We were able to demonstrate an increase in serum Klotho levels and an increase in the endothelial damage markers VCAM-1 and Angiopoietin 2 in CKD patients when compared to the control group. There was an inverse correlation between decreased Klotho levels and an increase in the endothelial damage marker VCAM-1 in moderate/severe CKD patients. Another relevant finding of this study was that reduced serum levels of Klotho are associated with worse results in different neurocognitive tests in patients with CKD without a previous clinical diagnosis of cerebrovascular disease, with worse results being seen in different cognitive domains such as memory, attention and executive functions. Increased serum levels of VCAM-1 are also associated with worse results in neurocognitive tests and this correlation was not found with the other markers of endothelial damage (Angiopoietin 1 and 2).
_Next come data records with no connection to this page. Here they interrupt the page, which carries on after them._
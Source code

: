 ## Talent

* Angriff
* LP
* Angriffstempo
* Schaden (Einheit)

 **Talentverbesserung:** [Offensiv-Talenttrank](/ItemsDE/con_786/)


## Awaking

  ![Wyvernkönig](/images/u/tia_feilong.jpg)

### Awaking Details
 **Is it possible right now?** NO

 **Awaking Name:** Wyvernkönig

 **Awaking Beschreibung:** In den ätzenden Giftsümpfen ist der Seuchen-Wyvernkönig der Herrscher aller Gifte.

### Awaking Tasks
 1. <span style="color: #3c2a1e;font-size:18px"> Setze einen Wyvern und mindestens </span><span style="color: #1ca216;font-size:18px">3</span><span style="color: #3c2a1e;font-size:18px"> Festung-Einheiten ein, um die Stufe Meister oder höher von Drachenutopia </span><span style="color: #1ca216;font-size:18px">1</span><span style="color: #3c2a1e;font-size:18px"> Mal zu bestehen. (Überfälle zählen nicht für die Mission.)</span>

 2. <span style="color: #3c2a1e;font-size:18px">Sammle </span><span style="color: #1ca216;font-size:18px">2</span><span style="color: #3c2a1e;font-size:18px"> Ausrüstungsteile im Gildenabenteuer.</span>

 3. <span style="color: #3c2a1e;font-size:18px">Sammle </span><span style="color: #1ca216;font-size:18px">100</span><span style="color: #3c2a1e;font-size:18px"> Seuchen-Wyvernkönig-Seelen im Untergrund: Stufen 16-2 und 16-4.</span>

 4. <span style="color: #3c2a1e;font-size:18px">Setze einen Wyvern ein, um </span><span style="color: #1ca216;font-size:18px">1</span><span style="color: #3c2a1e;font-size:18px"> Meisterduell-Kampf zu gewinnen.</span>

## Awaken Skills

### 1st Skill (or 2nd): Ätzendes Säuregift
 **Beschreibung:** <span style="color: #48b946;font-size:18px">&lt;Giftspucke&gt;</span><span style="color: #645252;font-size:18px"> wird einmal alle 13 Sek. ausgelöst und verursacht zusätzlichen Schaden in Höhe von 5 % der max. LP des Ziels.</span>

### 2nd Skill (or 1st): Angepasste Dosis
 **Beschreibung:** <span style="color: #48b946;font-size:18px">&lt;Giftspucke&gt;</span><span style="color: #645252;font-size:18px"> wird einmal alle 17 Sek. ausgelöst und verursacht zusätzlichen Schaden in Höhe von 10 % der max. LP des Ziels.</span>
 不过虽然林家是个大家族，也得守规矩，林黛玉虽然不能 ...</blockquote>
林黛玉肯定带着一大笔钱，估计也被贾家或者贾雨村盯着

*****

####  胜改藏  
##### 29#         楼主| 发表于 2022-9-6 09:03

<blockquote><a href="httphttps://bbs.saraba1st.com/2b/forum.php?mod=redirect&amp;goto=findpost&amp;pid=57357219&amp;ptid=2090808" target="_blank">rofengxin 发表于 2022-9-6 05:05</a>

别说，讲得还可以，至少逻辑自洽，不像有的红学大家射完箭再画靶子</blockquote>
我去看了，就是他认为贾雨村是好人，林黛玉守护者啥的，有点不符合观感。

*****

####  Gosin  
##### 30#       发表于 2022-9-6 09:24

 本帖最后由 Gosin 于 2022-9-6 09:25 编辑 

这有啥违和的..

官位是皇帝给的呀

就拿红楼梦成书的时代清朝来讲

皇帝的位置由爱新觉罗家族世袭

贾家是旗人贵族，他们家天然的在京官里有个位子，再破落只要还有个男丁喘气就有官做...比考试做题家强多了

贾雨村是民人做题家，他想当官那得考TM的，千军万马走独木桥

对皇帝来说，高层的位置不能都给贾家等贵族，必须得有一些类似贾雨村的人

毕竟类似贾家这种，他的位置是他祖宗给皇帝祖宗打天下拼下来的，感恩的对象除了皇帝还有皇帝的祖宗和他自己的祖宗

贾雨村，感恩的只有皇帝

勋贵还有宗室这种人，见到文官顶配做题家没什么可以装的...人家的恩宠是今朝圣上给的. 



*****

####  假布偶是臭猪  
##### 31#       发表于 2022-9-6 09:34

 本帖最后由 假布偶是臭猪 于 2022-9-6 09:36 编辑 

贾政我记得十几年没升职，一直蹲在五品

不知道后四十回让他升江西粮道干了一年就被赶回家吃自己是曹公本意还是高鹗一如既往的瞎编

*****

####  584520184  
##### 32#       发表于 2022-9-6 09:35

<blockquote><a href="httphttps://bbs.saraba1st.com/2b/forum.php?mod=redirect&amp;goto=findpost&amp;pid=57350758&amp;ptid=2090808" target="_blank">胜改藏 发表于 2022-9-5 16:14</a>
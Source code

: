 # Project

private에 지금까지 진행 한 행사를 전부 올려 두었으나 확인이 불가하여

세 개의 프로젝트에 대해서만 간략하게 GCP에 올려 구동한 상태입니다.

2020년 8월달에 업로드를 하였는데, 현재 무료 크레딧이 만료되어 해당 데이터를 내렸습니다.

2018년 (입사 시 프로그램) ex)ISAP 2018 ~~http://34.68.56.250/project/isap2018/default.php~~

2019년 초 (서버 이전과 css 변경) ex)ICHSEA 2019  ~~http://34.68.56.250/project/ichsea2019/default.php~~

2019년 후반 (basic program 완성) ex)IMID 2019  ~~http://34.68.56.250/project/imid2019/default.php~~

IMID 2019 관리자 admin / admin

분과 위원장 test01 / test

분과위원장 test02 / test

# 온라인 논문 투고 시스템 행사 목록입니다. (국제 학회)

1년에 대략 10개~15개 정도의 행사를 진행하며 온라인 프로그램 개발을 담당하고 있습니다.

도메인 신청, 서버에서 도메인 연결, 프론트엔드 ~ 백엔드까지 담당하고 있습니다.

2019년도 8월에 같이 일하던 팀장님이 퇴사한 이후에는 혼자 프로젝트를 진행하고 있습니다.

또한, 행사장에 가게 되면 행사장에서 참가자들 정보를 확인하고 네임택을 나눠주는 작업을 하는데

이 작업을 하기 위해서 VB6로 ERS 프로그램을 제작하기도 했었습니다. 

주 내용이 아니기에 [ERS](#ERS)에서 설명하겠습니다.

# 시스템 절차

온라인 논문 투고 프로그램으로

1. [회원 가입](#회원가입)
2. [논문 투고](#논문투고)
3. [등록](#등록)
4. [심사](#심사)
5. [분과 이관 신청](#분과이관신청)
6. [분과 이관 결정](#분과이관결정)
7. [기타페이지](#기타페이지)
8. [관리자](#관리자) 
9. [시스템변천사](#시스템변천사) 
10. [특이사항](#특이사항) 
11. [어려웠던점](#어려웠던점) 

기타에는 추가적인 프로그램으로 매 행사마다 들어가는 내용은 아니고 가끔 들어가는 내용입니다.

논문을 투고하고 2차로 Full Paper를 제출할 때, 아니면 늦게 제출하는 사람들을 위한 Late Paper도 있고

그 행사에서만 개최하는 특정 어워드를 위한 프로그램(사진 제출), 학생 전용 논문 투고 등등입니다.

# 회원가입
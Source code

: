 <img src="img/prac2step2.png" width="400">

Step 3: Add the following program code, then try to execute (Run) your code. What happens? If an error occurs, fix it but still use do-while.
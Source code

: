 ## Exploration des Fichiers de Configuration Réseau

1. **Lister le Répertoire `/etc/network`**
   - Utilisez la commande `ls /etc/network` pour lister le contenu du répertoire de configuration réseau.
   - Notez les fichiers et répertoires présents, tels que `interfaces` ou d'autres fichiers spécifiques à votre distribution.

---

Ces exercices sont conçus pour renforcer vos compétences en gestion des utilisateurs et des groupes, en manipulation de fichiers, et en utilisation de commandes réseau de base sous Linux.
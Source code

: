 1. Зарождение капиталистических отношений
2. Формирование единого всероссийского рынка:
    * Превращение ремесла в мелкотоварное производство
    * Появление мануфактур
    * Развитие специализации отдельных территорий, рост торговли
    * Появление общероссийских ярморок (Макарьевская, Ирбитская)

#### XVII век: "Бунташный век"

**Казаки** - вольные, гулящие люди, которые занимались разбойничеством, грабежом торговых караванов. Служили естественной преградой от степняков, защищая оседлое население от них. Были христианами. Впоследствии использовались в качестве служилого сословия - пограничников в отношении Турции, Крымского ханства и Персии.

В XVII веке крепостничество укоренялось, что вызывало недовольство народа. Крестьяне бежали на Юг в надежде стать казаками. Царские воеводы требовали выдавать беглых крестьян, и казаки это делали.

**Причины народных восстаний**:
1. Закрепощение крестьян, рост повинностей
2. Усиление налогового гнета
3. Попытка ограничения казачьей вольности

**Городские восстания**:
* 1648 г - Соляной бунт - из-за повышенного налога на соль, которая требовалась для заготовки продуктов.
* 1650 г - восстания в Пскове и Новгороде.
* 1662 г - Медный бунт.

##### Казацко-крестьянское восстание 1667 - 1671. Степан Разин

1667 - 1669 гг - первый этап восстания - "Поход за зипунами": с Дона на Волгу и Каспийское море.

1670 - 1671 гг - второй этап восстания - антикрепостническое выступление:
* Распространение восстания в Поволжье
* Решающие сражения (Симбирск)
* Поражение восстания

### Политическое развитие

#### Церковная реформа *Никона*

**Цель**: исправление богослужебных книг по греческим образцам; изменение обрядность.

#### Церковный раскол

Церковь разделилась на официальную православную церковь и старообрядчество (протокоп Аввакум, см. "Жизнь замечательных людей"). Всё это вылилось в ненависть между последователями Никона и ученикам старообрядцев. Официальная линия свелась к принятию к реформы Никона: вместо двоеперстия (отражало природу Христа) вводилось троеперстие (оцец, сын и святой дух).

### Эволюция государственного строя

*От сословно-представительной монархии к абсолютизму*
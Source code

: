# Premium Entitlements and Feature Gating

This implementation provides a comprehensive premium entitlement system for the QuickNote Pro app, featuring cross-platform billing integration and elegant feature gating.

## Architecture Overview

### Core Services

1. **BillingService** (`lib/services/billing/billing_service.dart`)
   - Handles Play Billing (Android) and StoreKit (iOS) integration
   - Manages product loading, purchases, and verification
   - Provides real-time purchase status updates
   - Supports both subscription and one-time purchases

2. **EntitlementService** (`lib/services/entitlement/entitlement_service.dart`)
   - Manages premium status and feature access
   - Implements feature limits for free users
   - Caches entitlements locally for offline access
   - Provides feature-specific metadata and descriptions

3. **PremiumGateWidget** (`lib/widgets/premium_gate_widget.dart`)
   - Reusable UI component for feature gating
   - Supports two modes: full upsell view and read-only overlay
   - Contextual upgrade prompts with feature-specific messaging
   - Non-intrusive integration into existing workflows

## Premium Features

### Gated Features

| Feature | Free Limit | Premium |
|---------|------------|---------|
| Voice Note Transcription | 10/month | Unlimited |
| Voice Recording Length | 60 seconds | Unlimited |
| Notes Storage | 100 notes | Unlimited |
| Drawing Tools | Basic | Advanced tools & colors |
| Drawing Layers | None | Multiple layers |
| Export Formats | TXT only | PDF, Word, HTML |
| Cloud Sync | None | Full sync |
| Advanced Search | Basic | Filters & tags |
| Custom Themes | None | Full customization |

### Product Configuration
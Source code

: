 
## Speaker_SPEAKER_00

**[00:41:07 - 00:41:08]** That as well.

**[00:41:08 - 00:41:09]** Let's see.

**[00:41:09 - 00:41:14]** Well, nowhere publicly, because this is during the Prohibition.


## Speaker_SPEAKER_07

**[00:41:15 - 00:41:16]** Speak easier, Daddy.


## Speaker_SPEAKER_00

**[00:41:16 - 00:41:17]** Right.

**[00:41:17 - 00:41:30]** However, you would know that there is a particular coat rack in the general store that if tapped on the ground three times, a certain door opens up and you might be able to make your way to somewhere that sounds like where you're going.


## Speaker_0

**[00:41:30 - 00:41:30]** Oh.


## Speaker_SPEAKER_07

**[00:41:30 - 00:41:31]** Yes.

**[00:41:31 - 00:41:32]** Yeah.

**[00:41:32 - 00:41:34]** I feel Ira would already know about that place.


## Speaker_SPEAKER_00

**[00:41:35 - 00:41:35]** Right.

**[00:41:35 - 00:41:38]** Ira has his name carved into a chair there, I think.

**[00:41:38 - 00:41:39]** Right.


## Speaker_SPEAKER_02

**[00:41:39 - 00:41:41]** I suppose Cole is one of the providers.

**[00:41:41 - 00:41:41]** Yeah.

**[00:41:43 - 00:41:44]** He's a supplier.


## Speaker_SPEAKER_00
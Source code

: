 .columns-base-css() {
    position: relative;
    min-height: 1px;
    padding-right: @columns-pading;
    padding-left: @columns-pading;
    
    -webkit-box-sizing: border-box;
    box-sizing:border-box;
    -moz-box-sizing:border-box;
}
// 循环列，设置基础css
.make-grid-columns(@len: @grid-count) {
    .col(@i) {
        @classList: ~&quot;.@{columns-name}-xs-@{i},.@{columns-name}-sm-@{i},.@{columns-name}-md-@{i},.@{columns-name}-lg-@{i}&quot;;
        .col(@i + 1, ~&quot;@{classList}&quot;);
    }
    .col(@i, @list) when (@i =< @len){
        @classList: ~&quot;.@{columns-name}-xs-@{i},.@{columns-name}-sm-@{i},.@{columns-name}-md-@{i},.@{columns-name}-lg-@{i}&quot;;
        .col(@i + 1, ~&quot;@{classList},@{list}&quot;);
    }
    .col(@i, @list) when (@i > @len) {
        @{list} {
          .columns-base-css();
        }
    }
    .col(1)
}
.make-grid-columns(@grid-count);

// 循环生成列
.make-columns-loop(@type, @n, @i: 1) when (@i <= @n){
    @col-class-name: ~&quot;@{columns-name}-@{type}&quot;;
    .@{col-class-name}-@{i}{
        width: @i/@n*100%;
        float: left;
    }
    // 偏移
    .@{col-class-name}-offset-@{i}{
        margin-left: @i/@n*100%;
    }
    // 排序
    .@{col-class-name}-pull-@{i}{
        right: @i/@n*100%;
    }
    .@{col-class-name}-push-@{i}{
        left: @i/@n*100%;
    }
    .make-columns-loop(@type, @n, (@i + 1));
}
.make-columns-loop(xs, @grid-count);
This finding of decreased serum levels of Klotho, an increase in VCAM-1 and cognitive impairment in patients with moderate/severe CKD strengthens the hypothesis of endothelial damage and consequent vascular disease as an
important factor in the pathophysiology of cognitive impairment in patients with CKD. These data correlate serum Klotho protein with cognitive impairment and suggest that serum Klotho levels are a marker of incipient cognitive impairment, even in patients without a clinical diagnosis of cerebrovascular disease.